- _WHAT TO DO_
Look through the records below, and copy out every line that holds the string "skills".

Source records

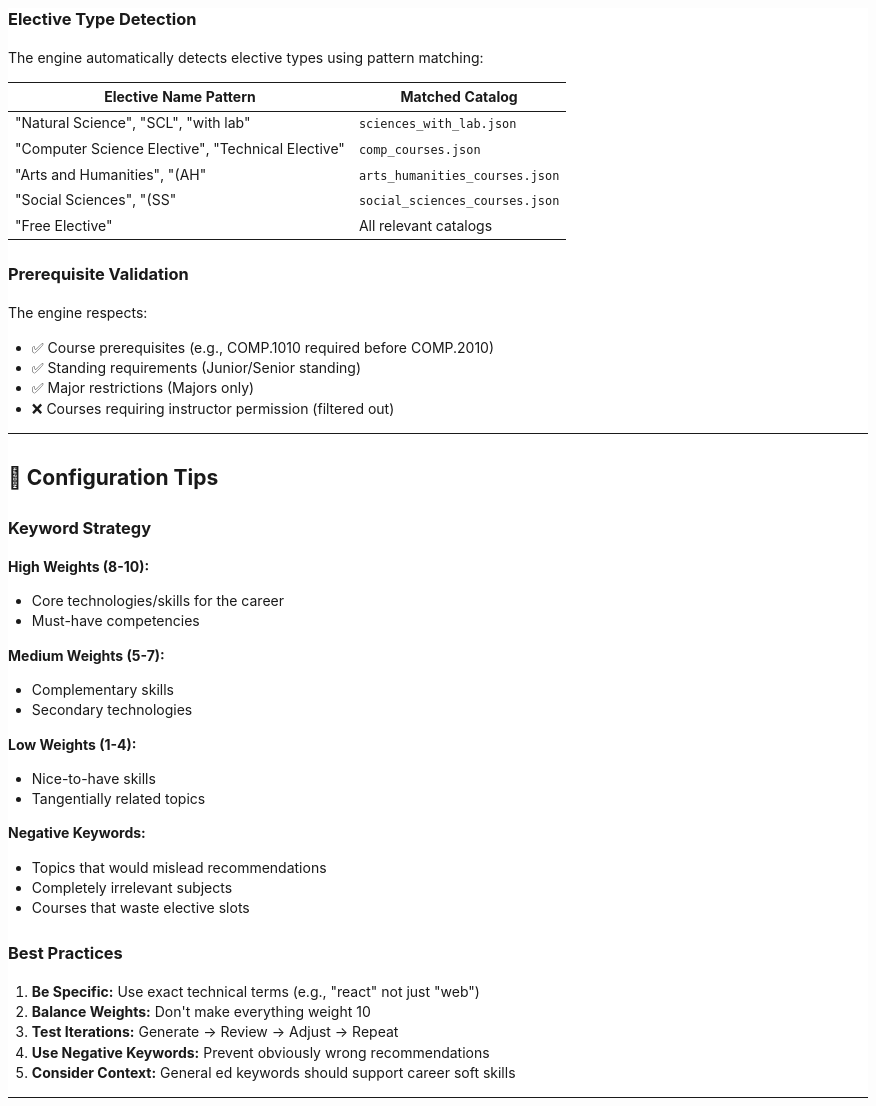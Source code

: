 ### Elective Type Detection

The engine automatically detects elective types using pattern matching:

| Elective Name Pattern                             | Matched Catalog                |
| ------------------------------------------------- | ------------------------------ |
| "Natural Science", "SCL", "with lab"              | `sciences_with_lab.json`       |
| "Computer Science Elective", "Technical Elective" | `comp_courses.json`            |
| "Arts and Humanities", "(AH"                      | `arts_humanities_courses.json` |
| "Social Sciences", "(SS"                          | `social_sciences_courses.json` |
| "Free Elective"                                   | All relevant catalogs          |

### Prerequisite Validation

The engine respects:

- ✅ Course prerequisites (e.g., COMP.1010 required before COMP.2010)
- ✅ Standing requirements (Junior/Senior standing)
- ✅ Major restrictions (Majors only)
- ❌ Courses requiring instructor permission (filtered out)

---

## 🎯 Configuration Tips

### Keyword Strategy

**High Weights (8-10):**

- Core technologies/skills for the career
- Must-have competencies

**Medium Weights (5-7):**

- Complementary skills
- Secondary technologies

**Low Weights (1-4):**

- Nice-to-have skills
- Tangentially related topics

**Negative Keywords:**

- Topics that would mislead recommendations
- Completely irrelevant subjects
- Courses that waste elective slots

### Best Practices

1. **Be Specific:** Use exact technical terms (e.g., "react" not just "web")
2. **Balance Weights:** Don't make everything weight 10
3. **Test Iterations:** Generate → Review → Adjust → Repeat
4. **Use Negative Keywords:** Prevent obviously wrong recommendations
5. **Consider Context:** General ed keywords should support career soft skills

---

* * *

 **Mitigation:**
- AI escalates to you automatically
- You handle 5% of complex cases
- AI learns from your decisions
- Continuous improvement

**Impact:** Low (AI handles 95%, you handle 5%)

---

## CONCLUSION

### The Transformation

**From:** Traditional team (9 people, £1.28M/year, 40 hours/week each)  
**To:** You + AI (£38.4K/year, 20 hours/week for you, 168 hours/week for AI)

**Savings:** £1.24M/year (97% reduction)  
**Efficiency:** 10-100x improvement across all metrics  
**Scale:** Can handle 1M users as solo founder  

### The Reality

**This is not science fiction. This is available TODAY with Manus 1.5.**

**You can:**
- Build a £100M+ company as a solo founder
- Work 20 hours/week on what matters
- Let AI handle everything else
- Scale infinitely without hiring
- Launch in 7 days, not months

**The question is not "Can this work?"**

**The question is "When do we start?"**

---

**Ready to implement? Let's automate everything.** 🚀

* * *

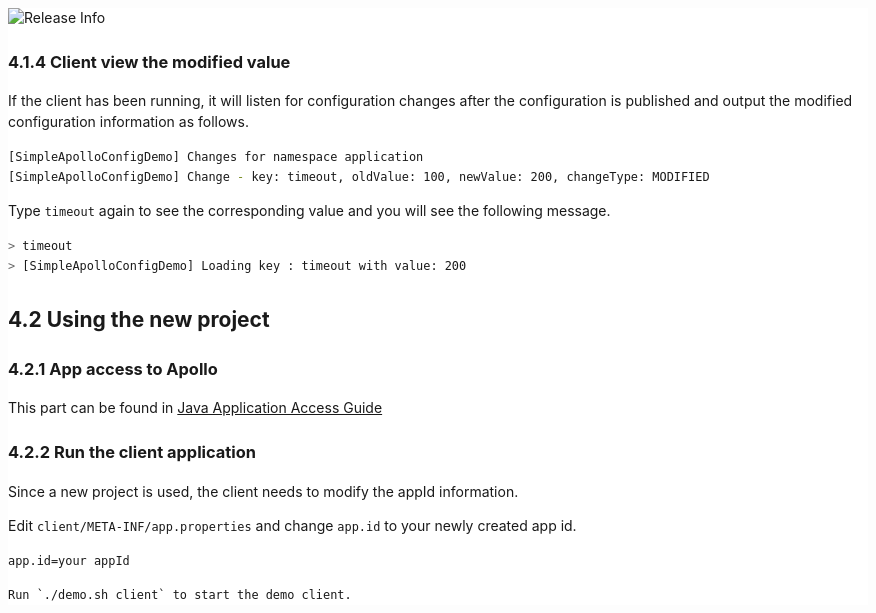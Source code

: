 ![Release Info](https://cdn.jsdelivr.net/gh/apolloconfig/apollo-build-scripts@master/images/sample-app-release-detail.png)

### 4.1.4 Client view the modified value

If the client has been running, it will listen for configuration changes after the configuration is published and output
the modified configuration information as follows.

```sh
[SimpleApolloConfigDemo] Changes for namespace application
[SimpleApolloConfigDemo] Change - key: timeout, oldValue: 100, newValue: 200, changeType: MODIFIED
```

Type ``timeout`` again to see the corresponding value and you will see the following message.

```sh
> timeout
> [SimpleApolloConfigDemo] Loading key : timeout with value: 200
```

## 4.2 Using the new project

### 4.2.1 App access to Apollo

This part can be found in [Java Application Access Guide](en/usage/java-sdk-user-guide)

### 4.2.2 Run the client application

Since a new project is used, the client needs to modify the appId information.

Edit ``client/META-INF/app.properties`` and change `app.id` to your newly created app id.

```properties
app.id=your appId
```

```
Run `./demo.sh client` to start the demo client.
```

- _TASK RESULT_
- Core technologies/skills for the career
- Complementary skills
- Nice-to-have skills
5. **Consider Context:** General ed keywords should support career soft skills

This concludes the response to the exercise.